As a visual learner, when I first entered The Water’s Edge I was immediately moved. The colorful images on the walls, particularly the portraits and scenes of daily life in Oxford made me think of my father, grandparents, great-grandparents. The scenes reminded me of my father growing up on Roanoke Island during a time when church, community gatherings, and services were so important to the small community in which he lived.
I imagined him as a young child sitting in the church with his parents, grandparents, cousins, and friends. I imagined a community gathering with food, music, dancing and well wishes as he and his twin brother left Roanoke Island together at just 17 years old, and at their father’s urging, to join the Coast Guard. I imagined the smiles and the sorrow, particularly my grandmother’s likely tears as she watched them leave knowing there was little opportunity for them to succeed if they stayed.
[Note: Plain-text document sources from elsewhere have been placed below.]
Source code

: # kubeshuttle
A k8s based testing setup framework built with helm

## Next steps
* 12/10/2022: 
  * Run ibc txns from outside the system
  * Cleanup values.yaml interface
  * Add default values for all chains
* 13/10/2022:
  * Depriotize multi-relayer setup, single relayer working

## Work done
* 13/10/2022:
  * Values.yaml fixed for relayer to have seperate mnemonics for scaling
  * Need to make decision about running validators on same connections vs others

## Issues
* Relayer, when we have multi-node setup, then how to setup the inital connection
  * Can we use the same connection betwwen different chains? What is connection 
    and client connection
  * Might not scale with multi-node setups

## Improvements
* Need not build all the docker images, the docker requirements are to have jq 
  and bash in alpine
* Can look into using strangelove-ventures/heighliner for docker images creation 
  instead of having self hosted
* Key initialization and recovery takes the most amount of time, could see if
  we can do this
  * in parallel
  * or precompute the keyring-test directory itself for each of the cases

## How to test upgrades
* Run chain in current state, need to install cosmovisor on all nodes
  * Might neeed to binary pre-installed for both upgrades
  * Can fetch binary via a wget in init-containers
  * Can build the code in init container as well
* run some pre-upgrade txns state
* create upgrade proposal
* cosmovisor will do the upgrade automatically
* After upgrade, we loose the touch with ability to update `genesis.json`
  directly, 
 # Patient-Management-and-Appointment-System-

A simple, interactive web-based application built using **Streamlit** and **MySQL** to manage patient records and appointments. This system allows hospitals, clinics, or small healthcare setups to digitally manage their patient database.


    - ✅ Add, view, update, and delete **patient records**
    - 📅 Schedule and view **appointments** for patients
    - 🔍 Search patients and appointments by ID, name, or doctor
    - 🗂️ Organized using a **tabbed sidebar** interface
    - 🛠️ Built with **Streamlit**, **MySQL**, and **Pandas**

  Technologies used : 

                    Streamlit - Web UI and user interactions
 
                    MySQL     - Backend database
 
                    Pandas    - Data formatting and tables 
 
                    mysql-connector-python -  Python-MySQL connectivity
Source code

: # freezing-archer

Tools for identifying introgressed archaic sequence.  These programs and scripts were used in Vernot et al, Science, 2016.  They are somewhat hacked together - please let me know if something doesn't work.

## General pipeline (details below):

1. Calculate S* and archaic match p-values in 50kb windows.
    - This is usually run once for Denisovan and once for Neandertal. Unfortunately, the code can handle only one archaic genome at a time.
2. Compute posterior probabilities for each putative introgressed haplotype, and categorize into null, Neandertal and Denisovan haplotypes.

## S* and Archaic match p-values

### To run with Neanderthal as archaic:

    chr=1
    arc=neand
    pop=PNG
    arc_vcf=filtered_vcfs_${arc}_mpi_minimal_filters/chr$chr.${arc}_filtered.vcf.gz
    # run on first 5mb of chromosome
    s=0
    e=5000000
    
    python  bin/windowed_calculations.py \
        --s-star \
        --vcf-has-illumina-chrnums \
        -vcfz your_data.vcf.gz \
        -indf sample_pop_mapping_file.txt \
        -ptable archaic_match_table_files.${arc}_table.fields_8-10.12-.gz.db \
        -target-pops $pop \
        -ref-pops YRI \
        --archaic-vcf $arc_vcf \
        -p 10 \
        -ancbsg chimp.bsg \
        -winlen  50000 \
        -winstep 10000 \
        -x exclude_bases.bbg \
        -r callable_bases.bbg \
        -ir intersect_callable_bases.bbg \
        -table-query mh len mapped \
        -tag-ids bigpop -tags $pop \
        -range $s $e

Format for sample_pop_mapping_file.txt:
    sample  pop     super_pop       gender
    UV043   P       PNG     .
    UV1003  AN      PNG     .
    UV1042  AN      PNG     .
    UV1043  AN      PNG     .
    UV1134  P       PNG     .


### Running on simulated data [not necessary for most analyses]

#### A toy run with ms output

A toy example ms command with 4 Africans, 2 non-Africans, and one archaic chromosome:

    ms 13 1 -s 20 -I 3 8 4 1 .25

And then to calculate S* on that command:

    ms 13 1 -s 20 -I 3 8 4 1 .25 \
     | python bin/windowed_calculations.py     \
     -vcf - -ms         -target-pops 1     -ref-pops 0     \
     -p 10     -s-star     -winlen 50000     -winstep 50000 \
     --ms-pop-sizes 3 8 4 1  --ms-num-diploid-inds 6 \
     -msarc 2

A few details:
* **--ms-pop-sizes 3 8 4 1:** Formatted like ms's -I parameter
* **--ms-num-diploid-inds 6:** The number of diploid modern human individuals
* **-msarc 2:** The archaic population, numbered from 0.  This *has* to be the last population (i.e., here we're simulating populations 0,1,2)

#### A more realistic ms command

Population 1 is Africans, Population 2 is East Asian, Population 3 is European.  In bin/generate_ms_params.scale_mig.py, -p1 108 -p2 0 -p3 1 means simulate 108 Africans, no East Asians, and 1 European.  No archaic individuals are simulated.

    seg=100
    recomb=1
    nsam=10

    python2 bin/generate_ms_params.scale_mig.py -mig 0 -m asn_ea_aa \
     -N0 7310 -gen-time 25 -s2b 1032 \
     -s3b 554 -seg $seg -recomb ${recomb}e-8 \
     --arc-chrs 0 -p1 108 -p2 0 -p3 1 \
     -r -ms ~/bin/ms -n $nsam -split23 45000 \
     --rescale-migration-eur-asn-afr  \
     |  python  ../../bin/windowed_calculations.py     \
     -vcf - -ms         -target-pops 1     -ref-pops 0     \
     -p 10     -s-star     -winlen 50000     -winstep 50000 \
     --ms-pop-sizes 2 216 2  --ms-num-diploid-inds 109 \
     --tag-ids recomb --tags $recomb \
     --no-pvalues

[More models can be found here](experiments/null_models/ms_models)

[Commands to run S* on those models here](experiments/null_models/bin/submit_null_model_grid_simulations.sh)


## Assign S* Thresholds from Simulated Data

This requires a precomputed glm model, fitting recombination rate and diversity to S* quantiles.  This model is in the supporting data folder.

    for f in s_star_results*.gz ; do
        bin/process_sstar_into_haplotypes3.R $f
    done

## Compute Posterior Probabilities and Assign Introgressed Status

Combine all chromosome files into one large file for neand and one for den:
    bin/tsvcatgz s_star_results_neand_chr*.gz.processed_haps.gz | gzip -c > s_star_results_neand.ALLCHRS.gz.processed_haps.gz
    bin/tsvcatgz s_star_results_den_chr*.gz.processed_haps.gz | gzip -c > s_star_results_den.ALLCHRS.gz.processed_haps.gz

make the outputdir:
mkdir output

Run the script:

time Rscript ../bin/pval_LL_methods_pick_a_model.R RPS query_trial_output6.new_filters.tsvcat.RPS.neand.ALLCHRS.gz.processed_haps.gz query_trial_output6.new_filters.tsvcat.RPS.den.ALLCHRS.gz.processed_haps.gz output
When I returned to my home on Roanoke Island, I quickly sent The Water’s Edge more information, including a video. I also invited members of their staff to come to Roanoke Island to learn more. That resulted in staff members visiting the Cookhouse and staying at my home this past summer.
My talk will include showing the short video, “A Checkered Past: The Story of Keeper Richard Etheridge and the Pea Island Lifesavers.” There will also be other images including three, 4-foot-square oil paintings associated with my father’s career, part of my family’s collection, on display for the first time. The artwork is part of an ongoing family creative effort to preserve my father’s life story, and in a creative way, a project we began after his death in March 2010.
I am incredibly grateful for the opportunity on Feb. 7 to wear my “two hats,” one to tell the story of the historic Pea Island station and the other, the story of my father and his family. As a kid, my father and superhero grew up longing to wear a surfman’s uniform.
The picture on the event flyer was commissioned by the late portrait artist John de la Vega. It is based on a photograph of my father shortly after he first reported to Pea Island and as he told me, before his uniform arrived. Thankfully that uniform did arrive, which I am sure put a big smile on his face. He often recalled growing up as a kid longing to wear a Coast Guard uniform one day.
In March 1947, he left Pea Island proudly wearing that uniform. He would serve for 34 years, the longest of anyone in his family.